For most people, a big part of their life plan involves kids. Children are one of life’s great joys, but also one of life’s great financial burdens. The good news is that the earlier you start planning for the inevitable costs that come with children the better you’ll be equipped to deal when challenges - both expected and unexpected - arise.
Work a new baby into your budget as soon as possible
If you have a baby on the way, you need to start budgeting for the costs associated with their care as soon as you can. Don’t wait until your baby is born to start considering them in your financial plan. Calculate all the costs that your family will incur with another head in the house. This includes, but is not limited to, food, diapers, clothing, child care fees, and medical expenses. These costs need to come out of whatever you’ve allotted for necessary spending, not discretionary spending.
With all the hustle and bustle of a new baby, don’t overlook the housing situation. The one-bedroom starter home may have been nice when there were just two of you, but adding another body to the house will require more room. Start budgeting now for the possibility of purchasing a larger home in the future. Of course, as crazy as it sounds, depending on the size of your current home, you may find that you need to downsize. Children are expensive, and the money you’ll save with a smaller mortgage and utility bill will be well worth it. Analyze your current situation and budget appropriately to avoid a stressful headache later on.
Create an emergency fund for life’s curveballs
No amount of planning can prepare you for when life throws you a curveball. For all unexpected expenses involving your kid, it’s essential that you have an emergency fund that will prevent you from having to borrow money to pay for small to moderate expenses. This emergency fund should contain at least six months of pay, just in case you lose your job. You should create your emergency fund even before beginning to pay off outstanding debts and invest - it’s that important.
Focus on education
Education is perhaps the biggest expense that parents must plan for when having kids. Even if you opt for public schools (no private programs or tools) all the way K-12, you still have to worry about college.
“As soon as your child is born, you can begin saving in one of many tax-favored education savings accounts [including] the 529 College Savings Plan and the Private College 529 Plan,” says NerdWallet. The 529 savings plan is similar to a Roth IRA in terms of tax advantages. You contribute after-tax dollars but don’t pay taxes on the earnings as long as you use it for qualified education expenses. Some states even offer a tax deduction on your contributions. The private 529 plan has similar tax benefits to the standard 529 savings plan, with the addition of allowing you to prepay for tuition. With the constantly rising cost of tuition, this is an amazing tool to utilize for your child’s future.
Always prepare for the morbid stuff
Bad stuff happens, and denial isn’t going to help anybody. You have to make sure your children are flush if the unspeakable happens to you. Apart from death, a disability that prevents you from earning can also be catastrophic.

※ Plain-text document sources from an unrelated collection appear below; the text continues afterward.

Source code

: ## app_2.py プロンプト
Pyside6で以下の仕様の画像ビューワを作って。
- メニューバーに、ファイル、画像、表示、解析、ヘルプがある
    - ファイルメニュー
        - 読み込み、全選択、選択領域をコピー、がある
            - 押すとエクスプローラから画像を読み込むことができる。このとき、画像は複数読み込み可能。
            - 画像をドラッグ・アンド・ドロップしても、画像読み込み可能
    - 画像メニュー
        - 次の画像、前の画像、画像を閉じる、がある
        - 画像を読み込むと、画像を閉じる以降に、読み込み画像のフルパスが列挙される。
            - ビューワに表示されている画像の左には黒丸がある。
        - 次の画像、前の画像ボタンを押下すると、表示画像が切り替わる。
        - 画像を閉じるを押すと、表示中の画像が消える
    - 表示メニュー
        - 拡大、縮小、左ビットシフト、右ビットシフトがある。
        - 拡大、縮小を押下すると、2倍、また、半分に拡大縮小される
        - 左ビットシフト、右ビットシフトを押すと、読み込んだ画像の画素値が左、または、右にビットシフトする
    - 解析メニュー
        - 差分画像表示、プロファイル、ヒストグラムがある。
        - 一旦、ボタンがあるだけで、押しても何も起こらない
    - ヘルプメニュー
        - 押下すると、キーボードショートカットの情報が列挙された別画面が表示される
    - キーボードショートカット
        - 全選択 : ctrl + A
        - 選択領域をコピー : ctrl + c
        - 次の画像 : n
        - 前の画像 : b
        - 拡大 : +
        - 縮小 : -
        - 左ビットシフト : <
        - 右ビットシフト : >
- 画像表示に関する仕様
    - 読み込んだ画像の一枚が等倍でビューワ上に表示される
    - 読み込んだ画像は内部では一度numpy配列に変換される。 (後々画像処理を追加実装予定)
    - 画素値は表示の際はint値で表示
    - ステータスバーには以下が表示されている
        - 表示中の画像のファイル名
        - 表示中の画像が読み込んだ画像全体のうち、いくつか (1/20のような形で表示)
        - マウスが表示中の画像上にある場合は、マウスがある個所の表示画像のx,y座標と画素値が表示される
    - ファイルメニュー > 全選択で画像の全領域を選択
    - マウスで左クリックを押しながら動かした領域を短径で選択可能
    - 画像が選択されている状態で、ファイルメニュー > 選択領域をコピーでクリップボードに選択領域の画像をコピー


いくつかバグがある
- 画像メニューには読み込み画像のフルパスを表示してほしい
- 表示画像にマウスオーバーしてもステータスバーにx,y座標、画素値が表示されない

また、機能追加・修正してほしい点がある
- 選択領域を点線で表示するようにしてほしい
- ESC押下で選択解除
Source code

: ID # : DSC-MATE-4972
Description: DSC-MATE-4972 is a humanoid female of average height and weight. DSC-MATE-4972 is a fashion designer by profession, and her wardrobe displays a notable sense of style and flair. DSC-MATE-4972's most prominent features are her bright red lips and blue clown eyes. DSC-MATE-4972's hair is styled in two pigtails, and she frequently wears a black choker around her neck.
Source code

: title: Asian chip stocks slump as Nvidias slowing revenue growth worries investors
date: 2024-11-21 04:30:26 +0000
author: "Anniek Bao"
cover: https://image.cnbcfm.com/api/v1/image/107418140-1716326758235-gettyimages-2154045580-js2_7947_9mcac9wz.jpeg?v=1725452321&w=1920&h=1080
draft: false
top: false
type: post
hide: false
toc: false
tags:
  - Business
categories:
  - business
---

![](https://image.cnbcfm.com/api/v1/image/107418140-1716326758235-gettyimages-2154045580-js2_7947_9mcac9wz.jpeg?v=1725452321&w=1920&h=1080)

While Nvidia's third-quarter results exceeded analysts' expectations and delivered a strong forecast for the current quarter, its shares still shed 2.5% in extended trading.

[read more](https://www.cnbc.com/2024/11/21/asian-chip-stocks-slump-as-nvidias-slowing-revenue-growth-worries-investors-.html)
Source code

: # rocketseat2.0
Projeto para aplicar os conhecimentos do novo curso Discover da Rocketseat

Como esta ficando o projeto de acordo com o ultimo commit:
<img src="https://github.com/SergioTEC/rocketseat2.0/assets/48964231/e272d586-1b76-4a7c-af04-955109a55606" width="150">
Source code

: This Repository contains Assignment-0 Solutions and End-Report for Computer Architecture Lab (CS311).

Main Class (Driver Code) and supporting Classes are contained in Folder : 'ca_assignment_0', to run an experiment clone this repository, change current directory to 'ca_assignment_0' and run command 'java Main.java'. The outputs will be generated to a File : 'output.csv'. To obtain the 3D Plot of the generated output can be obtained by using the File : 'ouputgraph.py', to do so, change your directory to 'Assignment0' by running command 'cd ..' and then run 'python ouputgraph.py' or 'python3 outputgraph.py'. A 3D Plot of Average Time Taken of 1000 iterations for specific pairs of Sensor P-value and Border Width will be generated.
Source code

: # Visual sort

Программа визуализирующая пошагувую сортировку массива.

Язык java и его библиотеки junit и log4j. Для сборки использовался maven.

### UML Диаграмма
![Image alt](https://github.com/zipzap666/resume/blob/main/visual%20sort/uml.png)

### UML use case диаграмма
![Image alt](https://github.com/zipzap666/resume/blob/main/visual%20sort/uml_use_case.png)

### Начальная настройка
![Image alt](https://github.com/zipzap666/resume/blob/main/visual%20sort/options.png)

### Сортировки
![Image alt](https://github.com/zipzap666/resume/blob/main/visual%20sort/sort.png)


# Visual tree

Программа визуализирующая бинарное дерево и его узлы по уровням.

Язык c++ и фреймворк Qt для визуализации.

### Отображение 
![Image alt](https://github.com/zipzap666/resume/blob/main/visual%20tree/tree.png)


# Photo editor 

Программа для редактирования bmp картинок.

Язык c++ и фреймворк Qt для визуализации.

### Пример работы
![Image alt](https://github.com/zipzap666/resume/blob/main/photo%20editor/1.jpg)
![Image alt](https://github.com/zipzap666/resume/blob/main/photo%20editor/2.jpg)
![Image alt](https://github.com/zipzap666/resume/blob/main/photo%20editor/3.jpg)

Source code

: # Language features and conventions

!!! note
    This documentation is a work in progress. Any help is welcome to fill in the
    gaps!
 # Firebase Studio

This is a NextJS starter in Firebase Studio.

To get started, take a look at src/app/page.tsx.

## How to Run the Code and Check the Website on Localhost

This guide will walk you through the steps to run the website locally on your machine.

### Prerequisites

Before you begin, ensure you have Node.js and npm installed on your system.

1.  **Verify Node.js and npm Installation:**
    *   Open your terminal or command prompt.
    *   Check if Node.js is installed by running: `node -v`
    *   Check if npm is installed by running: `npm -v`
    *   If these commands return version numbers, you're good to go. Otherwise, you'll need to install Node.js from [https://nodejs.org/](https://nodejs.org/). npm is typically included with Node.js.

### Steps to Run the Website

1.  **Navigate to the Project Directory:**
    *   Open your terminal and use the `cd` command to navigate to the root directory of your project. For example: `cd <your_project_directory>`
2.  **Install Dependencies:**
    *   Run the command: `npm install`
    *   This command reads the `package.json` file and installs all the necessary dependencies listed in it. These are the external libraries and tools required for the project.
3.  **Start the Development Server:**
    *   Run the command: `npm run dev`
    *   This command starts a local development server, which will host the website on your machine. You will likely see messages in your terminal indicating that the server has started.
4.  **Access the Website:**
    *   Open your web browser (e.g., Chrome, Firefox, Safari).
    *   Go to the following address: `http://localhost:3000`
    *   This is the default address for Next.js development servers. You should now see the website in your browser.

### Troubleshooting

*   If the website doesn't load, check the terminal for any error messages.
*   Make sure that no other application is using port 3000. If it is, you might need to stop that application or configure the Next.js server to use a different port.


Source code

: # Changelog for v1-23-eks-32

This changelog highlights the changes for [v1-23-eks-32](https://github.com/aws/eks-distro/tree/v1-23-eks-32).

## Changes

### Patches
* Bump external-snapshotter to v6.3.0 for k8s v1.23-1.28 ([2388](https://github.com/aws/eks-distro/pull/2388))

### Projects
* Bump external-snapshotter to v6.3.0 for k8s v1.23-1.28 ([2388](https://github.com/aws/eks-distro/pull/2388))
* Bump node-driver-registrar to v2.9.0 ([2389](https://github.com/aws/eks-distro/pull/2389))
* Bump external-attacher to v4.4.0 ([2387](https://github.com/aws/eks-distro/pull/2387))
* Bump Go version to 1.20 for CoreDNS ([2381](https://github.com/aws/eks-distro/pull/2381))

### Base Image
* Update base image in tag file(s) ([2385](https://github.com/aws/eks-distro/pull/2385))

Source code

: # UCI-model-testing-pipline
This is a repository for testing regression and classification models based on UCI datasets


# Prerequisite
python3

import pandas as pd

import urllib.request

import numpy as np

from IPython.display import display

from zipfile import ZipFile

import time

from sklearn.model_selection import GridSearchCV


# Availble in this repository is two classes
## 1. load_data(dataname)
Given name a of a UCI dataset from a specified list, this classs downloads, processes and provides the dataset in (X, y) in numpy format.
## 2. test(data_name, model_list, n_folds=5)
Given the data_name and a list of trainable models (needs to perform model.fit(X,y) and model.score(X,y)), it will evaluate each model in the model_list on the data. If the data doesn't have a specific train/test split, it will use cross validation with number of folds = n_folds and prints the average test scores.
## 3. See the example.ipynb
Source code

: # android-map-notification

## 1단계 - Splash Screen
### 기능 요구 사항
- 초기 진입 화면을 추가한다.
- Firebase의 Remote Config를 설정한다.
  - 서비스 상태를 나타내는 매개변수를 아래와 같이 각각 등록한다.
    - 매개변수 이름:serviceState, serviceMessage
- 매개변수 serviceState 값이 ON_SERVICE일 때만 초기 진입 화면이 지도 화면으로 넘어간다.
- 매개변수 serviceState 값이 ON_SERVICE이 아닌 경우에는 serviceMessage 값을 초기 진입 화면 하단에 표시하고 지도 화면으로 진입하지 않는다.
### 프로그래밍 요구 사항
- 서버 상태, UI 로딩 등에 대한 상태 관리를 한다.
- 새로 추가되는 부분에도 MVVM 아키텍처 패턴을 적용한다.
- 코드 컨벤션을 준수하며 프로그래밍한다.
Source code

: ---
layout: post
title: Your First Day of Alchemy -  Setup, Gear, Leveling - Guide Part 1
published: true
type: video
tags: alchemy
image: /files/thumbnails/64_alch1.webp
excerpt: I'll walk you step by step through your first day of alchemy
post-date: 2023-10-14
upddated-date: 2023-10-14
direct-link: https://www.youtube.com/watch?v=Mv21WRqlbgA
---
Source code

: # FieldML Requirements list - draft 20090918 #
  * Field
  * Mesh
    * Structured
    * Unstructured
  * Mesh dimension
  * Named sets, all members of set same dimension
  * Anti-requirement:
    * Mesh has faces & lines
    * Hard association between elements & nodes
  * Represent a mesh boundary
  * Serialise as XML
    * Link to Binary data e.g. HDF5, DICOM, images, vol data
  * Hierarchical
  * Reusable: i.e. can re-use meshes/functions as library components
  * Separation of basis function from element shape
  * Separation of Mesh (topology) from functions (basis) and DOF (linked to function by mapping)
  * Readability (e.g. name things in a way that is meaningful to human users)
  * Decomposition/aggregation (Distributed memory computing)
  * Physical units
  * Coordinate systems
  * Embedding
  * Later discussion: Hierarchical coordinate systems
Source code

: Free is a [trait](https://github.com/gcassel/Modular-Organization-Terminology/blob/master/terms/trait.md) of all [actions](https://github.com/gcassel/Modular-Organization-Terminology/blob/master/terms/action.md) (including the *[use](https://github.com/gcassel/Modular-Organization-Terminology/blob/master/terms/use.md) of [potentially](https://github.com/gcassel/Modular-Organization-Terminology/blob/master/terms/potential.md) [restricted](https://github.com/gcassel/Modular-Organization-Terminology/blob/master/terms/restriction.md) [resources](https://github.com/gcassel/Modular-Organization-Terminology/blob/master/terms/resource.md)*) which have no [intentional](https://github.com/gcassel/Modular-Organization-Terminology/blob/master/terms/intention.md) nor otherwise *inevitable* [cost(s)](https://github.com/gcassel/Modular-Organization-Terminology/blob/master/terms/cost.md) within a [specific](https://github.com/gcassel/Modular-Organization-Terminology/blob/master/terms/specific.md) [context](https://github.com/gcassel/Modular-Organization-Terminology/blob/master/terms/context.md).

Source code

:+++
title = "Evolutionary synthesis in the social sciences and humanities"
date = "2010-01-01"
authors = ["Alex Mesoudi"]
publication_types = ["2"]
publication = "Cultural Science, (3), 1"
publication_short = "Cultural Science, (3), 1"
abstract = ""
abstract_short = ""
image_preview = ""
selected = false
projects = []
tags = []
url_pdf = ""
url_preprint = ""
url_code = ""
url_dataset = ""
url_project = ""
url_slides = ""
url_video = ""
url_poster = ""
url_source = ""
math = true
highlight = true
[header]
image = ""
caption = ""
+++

“Your ability to earn an income is your greatest asset. Protect it. If disability income insurance is offered through your employer, take advantage of the opportunity and the group rate that may be offered. However, most group plans cover only a portion of your income. So to fully protect yourself, you may want to consider a supplemental individual policy,” says Northwestern Mutual.
When it comes to death and dying, a life insurance policy is a must if you have children. Also, you have to get your assets in order - whether that’s in the form of a last will and testament or a probate-free transfer on death deed program like the one offered in some states.
Your kids’ future is directly tied to yours. If you die without preparing the path for all of life’s contingencies, you could leave your kids high and dry.